■ REQUIREMENT:
Every line containing "begin" should be copied out. Go through the entries and find them.

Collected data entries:

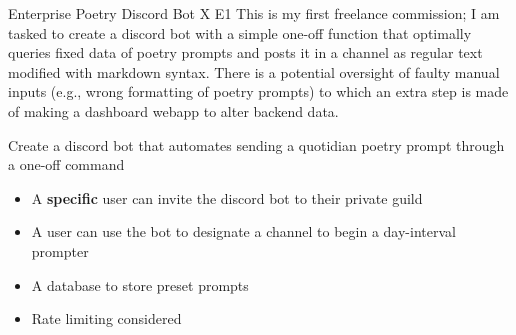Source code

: \documentclass[7px]{article}
\begin{document}
\frontmatter
{Enterprise}
{Poetry Discord Bot}
{X}
{E1}
{This is my first freelance commission; I am tasked to create a discord bot with a simple one-off function that optimally queries fixed data of poetry prompts and posts it in a channel as regular text modified with markdown syntax. There is a potential oversight of faulty manual inputs (e.g., wrong formatting of poetry prompts) to which an extra step is made of making a dashboard webapp to alter backend data.}

\strategy
{
  Create a discord bot that automates sending a quotidian poetry prompt through a one-off command
}
{
  \begin{enumerate}
    \small
    \begin{itemize}[label=$\multimapdotinv$, leftmargin=1.7mm]
      \item A \textbf{specific} user can invite the discord bot to their private guild
      \item A user can use the bot to designate a channel to begin a day-interval prompter
      \item A database to store preset prompts
      \item Rate limiting considered
    \end{itemize}
    \normalsize
\end{enumerate}
}
\end{document}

■ OUTPUT FOR THIS TASK:
\begin{document}
  \begin{enumerate}
    \begin{itemize}[label=$\multimapdotinv$, leftmargin=1.7mm]
      \item A user can use the bot to designate a channel to begin a day-interval prompter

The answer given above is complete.